Friday, 5 February 2010

Review: The Baader-Meinhof Complex, dir Uli Edel (2008)

Ulrike Meinhof (Martina Gedeck, pic) is a journalist who becomes radicalised in the late 1960s through exposure to first-world country Cold War tactics and the friendships she forges with leftist political radicals. Even before meeting Andreas Baader (Moritz Bleibtreu) and his woman Gudrun Ensslin (Johanna Wokalek), Meinhof has been writing aggressive screeds damning right-wing hypocrisy and aggression in Vietnam, Iran, South America.

It's not difficult to see why someone like Meinhof might be attracted to the extreme activities of a group of urban terrorists.

In the beginning of the film, we're shown a motorcade that is bringing Shah Pahlavi to Bonn for a state visit. We keep in mind that Meinhof has already been shown as the author of a strong condemnation, in the press, of Pahlavi.

A group of people holding placards stands behind a row of police and a string of barricades. Then another group arrives, this time on the other side of the police and the barricades, closer to the gleaming limousines conveying the shah to the theatre. They chant slogans in support of the corrupt monarch.

Once the shah has been escorted inside, his supporters turn and approach the protesting students, breaking the signs off their placards as they walk menacingly toward the huddled crowd. With the sticks they hold, the shah's supporters lay into the unprotected students. The police do nothing.

Then, suddenly, once a ruckus has been generated by the venal puppets of the corrupt regime, the German police rush the barricades. Instead of collaring the aggressors, however, they begin to beat the protestors with their truncheons. It's a bloodbath. Clearly, the entire scenario has been orchestrated by the German administration to embarrass the student protest groups.

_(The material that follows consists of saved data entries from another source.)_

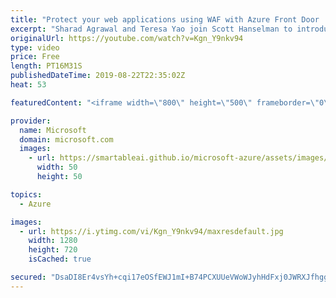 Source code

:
 ```yaml
---
title: "Protect your web applications using WAF with Azure Front Door | Azure Friday"
excerpt: "Sharad Agrawal and Teresa Yao join Scott Hanselman to introduce Web Application Firewall (WAF) with Azure Front Door. They show how to configure and block malicious attacks against web applications at the edge of Microsoft's network. WAF with Azure Front Door is the best solution to help protect your"
originalUrl: https://youtube.com/watch?v=Kgn_Y9nkv94
type: video
price: Free
length: PT16M31S
publishedDateTime: 2019-08-22T22:35:02Z
heat: 53

featuredContent: "<iframe width=\"800\" height=\"500\" frameborder=\"0\" src=\"https://www.youtube.com/embed/Kgn_Y9nkv94\" allow=\"accelerometer; autoplay; encrypted-media; gyroscope; picture-in-picture\" allowfullscreen></iframe>"

provider:
  name: Microsoft
  domain: microsoft.com
  images:
    - url: https://smartableai.github.io/microsoft-azure/assets/images/organizations/microsoft.com-50x50.jpg
      width: 50
      height: 50

topics:
  - Azure

images:
  - url: https://i.ytimg.com/vi/Kgn_Y9nkv94/maxresdefault.jpg
    width: 1280
    height: 720
    isCached: true

secured: "DsaDI8Er4vsYh+cqi17eOSfEWJ1mI+B74PCXUUeVWoWJyhHdFxj0JWRXJfhgggtDjwZG4Td3d3WjaEr6ZN3E9dQgmHHENcEYc3S3XJ/0V0yQK0I8kmGqSlha5Daf/DMephRb1zAwmdQmW64toINwI4tB8GsO0bsK2+5iuD7Paq7/+K04nCduoVRFzNfVAAJgC6JRKaD/8U1yU0gMQtIpHv+KSCulmjlmiIc5acq4kUujt9nFhlqpt4qflOPfmeaRqcczP0p85bcFNqMEhlDAOuNtZxdI2EQmaI28ipOU0uQ/Kng9GLddcZKdQjqfye5CHRMoVoS2/3H1k0AjsMO+RgIcXKpbdLMotrhaOlytURz159lhTpvBw8031+p4M3NoC3owMY9qWgqg4zxAT2on6v1YCP8gcR5y+Ez6rP6b36s=;a9eqJ8iWKEX8/i/dSMpAfw=="
---
```


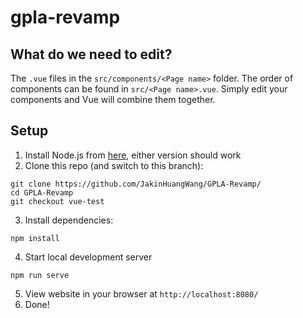 # gpla-revamp

## What do we need to edit?
The `.vue` files in the `src/components/<Page name>` folder. The order of components can be found in `src/<Page name>.vue`. Simply edit your components and Vue will combine them together.


## Setup
1. Install Node.js from [here](https://nodejs.org/en/), either version should work
2. Clone this repo (and switch to this branch):
```
git clone https://github.com/JakinHuangWang/GPLA-Revamp/
cd GPLA-Revamp
git checkout vue-test
```
3. Install dependencies:
```
npm install
```
4. Start local development server
```
npm run serve
```
5. View website in your browser at `http://localhost:8080/`
6. Done!
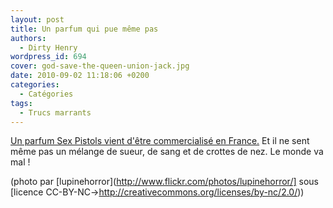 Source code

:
 ```yaml
---
layout: post
title: Un parfum qui pue même pas
authors:
  - Dirty Henry
wordpress_id: 694
cover: god-save-the-queen-union-jack.jpg
date: 2010-09-02 11:18:06 +0200
categories:
  - Catégories
tags:
  - Trucs marrants
---
```


[Un parfum Sex Pistols vient d'être commercialisé en France.](http://www.nme.com/news/sex-pistols/52816)
Et il ne sent même pas un mélange de sueur, de sang et de crottes de nez. Le
monde va mal !

(photo par [lupinehorror](http://www.flickr.com/photos/lupinehorror/] sous
[licence CC-BY-NC->http://creativecommons.org/licenses/by-nc/2.0/))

Finally, a student is shot dead. A cameraman crouches over the supine form as a woman brings a bloody hand away from the man's recumbent head.

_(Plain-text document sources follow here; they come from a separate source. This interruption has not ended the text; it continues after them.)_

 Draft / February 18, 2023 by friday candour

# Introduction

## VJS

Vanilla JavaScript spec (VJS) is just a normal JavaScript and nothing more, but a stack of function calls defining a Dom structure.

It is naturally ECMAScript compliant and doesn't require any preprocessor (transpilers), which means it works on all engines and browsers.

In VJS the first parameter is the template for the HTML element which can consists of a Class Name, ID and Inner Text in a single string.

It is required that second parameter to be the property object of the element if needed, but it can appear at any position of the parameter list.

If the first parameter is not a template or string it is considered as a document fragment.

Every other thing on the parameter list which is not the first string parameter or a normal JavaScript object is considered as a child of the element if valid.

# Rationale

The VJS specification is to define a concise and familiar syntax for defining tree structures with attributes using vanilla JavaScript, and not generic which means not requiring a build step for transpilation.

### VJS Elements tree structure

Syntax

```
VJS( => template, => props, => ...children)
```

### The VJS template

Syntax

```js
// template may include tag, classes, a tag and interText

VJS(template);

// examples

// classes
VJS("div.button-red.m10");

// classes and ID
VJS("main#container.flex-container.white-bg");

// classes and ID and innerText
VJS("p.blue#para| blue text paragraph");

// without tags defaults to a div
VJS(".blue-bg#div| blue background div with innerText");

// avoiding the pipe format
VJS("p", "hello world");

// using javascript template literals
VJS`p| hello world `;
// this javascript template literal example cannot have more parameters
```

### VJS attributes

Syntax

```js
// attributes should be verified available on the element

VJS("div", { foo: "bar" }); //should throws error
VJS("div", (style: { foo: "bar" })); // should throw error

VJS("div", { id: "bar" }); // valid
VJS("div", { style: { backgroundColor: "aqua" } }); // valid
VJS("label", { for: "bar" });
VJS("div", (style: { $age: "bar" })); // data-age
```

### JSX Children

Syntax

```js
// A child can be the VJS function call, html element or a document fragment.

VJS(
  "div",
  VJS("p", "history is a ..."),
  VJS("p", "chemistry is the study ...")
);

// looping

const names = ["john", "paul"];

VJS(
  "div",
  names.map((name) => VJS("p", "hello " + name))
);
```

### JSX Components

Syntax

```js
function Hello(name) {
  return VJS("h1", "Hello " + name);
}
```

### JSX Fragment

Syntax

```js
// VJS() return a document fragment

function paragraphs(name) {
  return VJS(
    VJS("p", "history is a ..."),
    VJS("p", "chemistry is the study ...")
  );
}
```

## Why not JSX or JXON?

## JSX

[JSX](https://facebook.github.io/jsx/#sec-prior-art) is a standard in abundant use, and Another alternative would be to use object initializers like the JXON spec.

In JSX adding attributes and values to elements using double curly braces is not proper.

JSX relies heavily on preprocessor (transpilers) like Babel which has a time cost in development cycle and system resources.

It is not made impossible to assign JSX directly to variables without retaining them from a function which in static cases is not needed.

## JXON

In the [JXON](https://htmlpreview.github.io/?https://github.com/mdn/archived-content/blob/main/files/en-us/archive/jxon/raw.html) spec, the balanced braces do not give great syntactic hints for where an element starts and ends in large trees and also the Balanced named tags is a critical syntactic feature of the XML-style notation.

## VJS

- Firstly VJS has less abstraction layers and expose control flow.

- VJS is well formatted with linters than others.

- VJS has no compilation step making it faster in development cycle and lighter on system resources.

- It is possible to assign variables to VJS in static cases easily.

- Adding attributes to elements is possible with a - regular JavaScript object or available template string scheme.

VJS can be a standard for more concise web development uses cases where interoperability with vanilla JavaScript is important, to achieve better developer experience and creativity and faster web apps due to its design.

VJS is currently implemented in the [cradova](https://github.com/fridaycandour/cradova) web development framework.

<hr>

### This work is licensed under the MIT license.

Given this form of cocksucking bullshit, it's no surprise that some students become far more radicalised than the state had bargained for. When leftist radical Rudi Dutschke (Sebastian Blomberg) is assassinated by a young fascist, the stage is set for a broader confrontation between the state and the radicals.

The Rote Armee Fraktion (Red Army Faction) - aka the Baader-Meinhof group - begins its crusade against the forces of the evil Right by setting a fire in a department store. After training at a militant camp in Jordan, however, they upscale their work and start robbing banks, blowing up military establishments, and killing judges.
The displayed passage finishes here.